What is expected:
When writing out the entries below, keep only the lines from the line with "An adversarial attack" to the line with "How to implement", both included, exactly as they are, and leave the pictures aside.

Data listing:
........

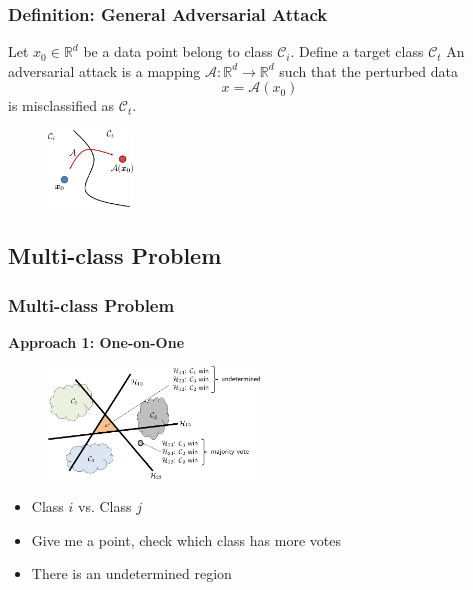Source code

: \documentclass[8pt,dvipsnames]{beamer}
\newenvironment{customtheorem}[1]
{%
	\tcolorbox[
	enhanced,
	colback=blue!5,
	colframe=blue!60!black,
	coltitle=black,
	colbacktitle=blue!5,
	fonttitle=\bfseries,
	attach boxed title to top left={yshift=-2mm, xshift=2mm},
	boxed title style={sharp corners},
	sharp corners,
	title=#1
	]
}
{%
	\endtcolorbox
}
\begin{document}
\begin{frame}
	\frametitle{Definition: General Adversarial Attack}
	\begin{customtheorem}{General Adversarial Attack}
		Let \(x_{0} \in \mathbb{R}^{d}\) be a data point belong to class \(\mathcal{C}_{i}\). Define a target class \(\mathcal{C}_{t}\)
		An adversarial attack is a mapping \(\mathcal{A}: \mathbb{R}^{d} \rightarrow \mathbb{R}^{d}\) such that the
		perturbed data
		$$
		x=\mathcal{A}\left(x_{0}\right)
		$$
		is misclassified as \(\mathcal{C}_{t}\).
	\end{customtheorem}
		\begin{figure}[htbp]
		\centering
		\includegraphics[width=0.2\textwidth]{imgs/adv_overview_10.png}
	\end{figure}
\end{frame}

\subsection{Multi-class Problem}
\begin{frame}
	\frametitle{Multi-class Problem}
	\textbf{Approach 1: One-on-One}
			\begin{figure}[htbp]
		\centering
		\includegraphics[width=0.5\textwidth]{imgs/adv_overview_11.png}
	\end{figure}
	\begin{itemize}
		\item Class $i$ vs. Class $j$
		\item Give me a point, check which class has more votes
		\item There is an undetermined region
	\end{itemize}
\end{frame}
\end{document}
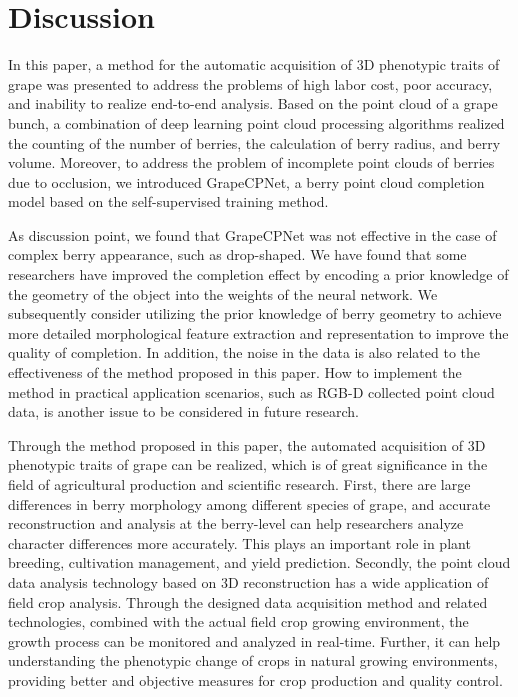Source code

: \documentclass[12pt]{article}
\begin{document}
\section{Discussion}

\added{}

In this paper, a method for the automatic acquisition of 3D phenotypic traits of grape was presented to address the problems of high labor cost, poor accuracy, and inability to realize end-to-end analysis. 
Based on the point cloud of a grape bunch, a combination of deep learning point cloud processing algorithms realized the counting of the number of berries, the calculation of berry radius, and berry volume. 
Moreover, to address the problem of incomplete point clouds of berries due to occlusion, we introduced GrapeCPNet, a berry point cloud completion model based on the self-supervised training method.

As discussion point, we found that GrapeCPNet was not effective in the case of complex berry appearance, such as drop-shaped. 
We have found that some researchers \citep{pan_panoptic_2023,magistri_efficient_2024} have improved the completion effect by encoding a prior knowledge of the geometry of the object into the weights of the neural network. 
We subsequently consider utilizing the prior knowledge of berry geometry to achieve more detailed morphological feature extraction and representation to improve the quality of completion. 
In addition, the noise in the data is also related to the effectiveness of the method proposed in this paper. 
How to implement the method in practical application scenarios, such as RGB-D collected point cloud data, is another issue to be considered in future research. 

Through the method proposed in this paper, the automated acquisition of 3D phenotypic traits of grape can be realized, which is of great significance in the field of agricultural production and scientific research. 
First, there are large differences in berry morphology among different species of grape, and accurate reconstruction and analysis at the berry-level can help researchers analyze character differences more accurately. 
This plays an important role in plant breeding, cultivation management, and yield prediction. 
Secondly, the point cloud data analysis technology based on 3D reconstruction has a wide application of field crop analysis. 
Through the designed data acquisition method and related technologies, combined with the actual field crop growing environment, the growth process can be monitored and analyzed in real-time. 
Further, it can help understanding the phenotypic change of crops in natural growing environments, providing better and objective measures for crop production and quality control. 
\end{document}
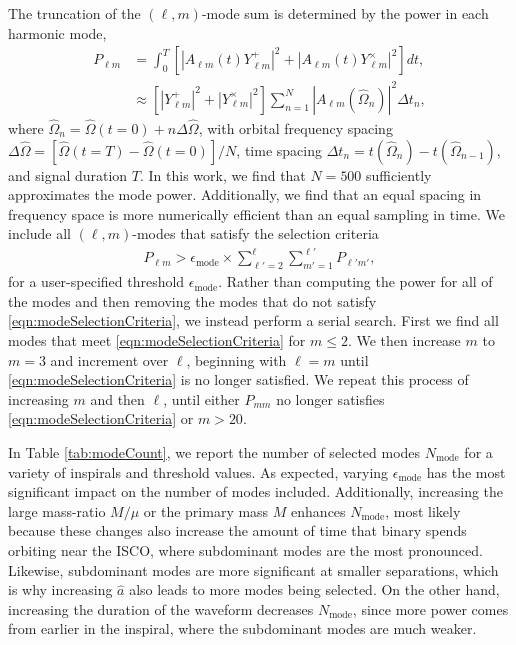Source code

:\documentclass[%
 reprint,
 nofootinbib,
 amsmath,amssymb,
 aps,
 prd,
]{revtex4-2}
\begin{document}
The truncation of the $(\ell, m)$-mode sum is determined by the power in each harmonic mode,
\begin{subequations} \label{eqn:powerLM}
    \begin{align}
        P_{\ell m} &= \int_0^T \left[ \left|A_{\ell m}(t) Y_{\ell m}^+\right|^2 + \left|A_{\ell m}(t) Y_{\ell m}^\times\right|^2  \right]dt ,
        \\
        &\approx \left[\left|Y_{\ell m}^+\right|^2 + \left|Y_{\ell m}^\times\right|^2 \right] \sum_{n=1}^{N} |A_{\ell m}(\hat{\Omega}_n)|^2 \Delta t_n,
    \end{align}
\end{subequations}
where $\hat{\Omega}_n = \hat{\Omega}(t=0) + n \Delta\hat{\Omega}$, with orbital frequency spacing $\Delta \hat{\Omega} = [\hat{\Omega}(t=T) - \hat{\Omega}(t=0)]/N$, time spacing $\Delta t_n = t(\hat{\Omega}_n) - t(\hat{\Omega}_{n-1})$, and signal duration $T$. In this work, we find that $N = 500$ sufficiently approximates the mode power. Additionally, we find that an equal spacing in frequency space is more numerically efficient than an equal sampling in time. We include all $(\ell, m)$-modes that satisfy the selection criteria
\begin{align} \label{eqn:modeSelectionCriteria}
    {P_{\ell m}} > \epsilon_\mathrm{mode} \times {\sum_{\ell' = 2}^{\ell} \sum_{m'=1}^{\ell'}P_{\ell' m'}},
\end{align}
for a user-specified threshold $\epsilon_\mathrm{mode}$. Rather than computing the power for all of the modes and then removing the modes that do not satisfy \eqref{eqn:modeSelectionCriteria}, we instead perform a serial search. First we find all modes that meet \eqref{eqn:modeSelectionCriteria} for $m \leq 2$. We then increase $m$ to $m = 3$ and increment over $\ell$, beginning with $\ell = m$ until \eqref{eqn:modeSelectionCriteria} is no longer satisfied. We repeat this process of increasing $m$ and then $\ell$, until either $P_{mm}$ no longer satisfies \eqref{eqn:modeSelectionCriteria} or $m > 20$.

In Table \ref{tab:modeCount}, we report the number of selected modes $N_\mathrm{mode}$ for a variety of inspirals and threshold values. As expected, varying $\epsilon_\mathrm{mode}$ has the most significant impact on the number of modes included. Additionally, increasing the large mass-ratio $M/\mu$ or the primary mass $M$ enhances $N_\mathrm{mode}$, most likely because these changes also increase the amount of time that binary spends orbiting near the ISCO, where subdominant modes are the most pronounced. Likewise, subdominant modes are more significant at smaller separations, which is why increasing $\hat{a}$ also leads to more modes being selected. On the other hand, increasing the duration of the waveform decreases $N_\mathrm{mode}$, since more power comes from earlier in the inspiral, where the subdominant modes are much weaker.
\end{document}
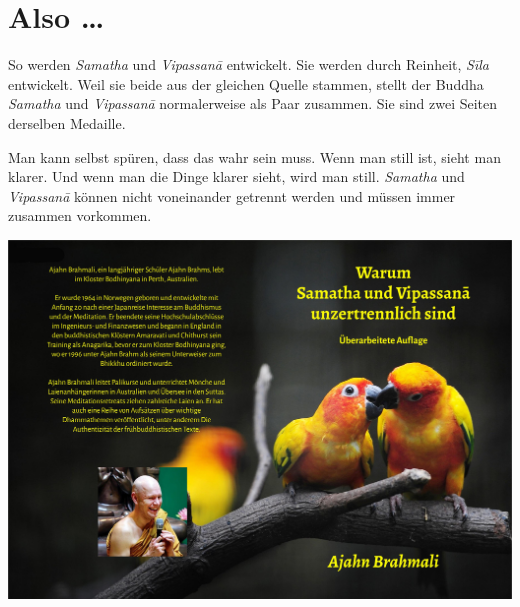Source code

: \documentclass[12pt,openany]{book}
\begin{document}
\chapter*{Also …}

So werden \textit{Samatha} und \textit{Vipas\-sanā} entwickelt. Sie werden durch Reinheit, \textit{Sīla} entwickelt. Weil sie beide aus der gleichen Quelle stammen, stellt der Buddha \textit{Samatha} und \textit{Vipas\-sanā} normalerweise als Paar zusammen. Sie sind zwei Seiten derselben Medaille.

Man kann selbst spüren, dass das wahr sein muss. Wenn man still ist, sieht man klarer. Und wenn man die Dinge klarer sieht, wird man still. \textit{Samatha} und \textit{Vipas\-sanā} können nicht voneinander getrennt werden und müssen immer zusammen vorkommen.

\newpage
\pagestyle{empty}
\mbox

\newpage


\hspace*{-7mm}
\includegraphics{sv-2_a5_cover_de-new}
\end{document}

........

Response to the exercise:
		An adversarial attack is a mapping \(\mathcal{A}: \mathbb{R}^{d} \rightarrow \mathbb{R}^{d}\) such that the
		perturbed data
		$$
		x=\mathcal{A}\left(x_{0}\right)
		$$
		is misclassified as \(\mathcal{C}_{t}\).
	\end{customtheorem}
		\begin{figure}[htbp]
		\centering
		\includegraphics[width=0.2\textwidth]{imgs/adv_overview_10.png}
	\end{figure}
\end{frame}

\subsection{Multi-class Problem}
\begin{frame}
	\frametitle{Multi-class Problem}
	\textbf{Approach 1: One-on-One}
			\begin{figure}[htbp]
		\centering
		\includegraphics[width=0.5\textwidth]{imgs/adv_overview_11.png}
	\end{figure}
	\begin{itemize}
		\item Class $i$ vs. Class $j$
		\item Give me a point, check which class has more votes
		\item There is an undetermined region
	\end{itemize}
\end{frame}
\end{document}
Source code

: \documentclass[12pt]{article}
\begin{document}
\section{Discussion}

\added{}

In this paper, a method for the automatic acquisition of 3D phenotypic traits of grape was presented to address the problems of high labor cost, poor accuracy, and inability to realize end-to-end analysis. 
Based on the point cloud of a grape bunch, a combination of deep learning point cloud processing algorithms realized the counting of the number of berries, the calculation of berry radius, and berry volume. 
Moreover, to address the problem of incomplete point clouds of berries due to occlusion, we introduced GrapeCPNet, a berry point cloud completion model based on the self-supervised training method.

As discussion point, we found that GrapeCPNet was not effective in the case of complex berry appearance, such as drop-shaped. 
We have found that some researchers \citep{pan_panoptic_2023,magistri_efficient_2024} have improved the completion effect by encoding a prior knowledge of the geometry of the object into the weights of the neural network. 
We subsequently consider utilizing the prior knowledge of berry geometry to achieve more detailed morphological feature extraction and representation to improve the quality of completion. 
In addition, the noise in the data is also related to the effectiveness of the method proposed in this paper. 
How to implement the method in practical application scenarios, such as RGB-D collected point cloud data, is another issue to be considered in future research. 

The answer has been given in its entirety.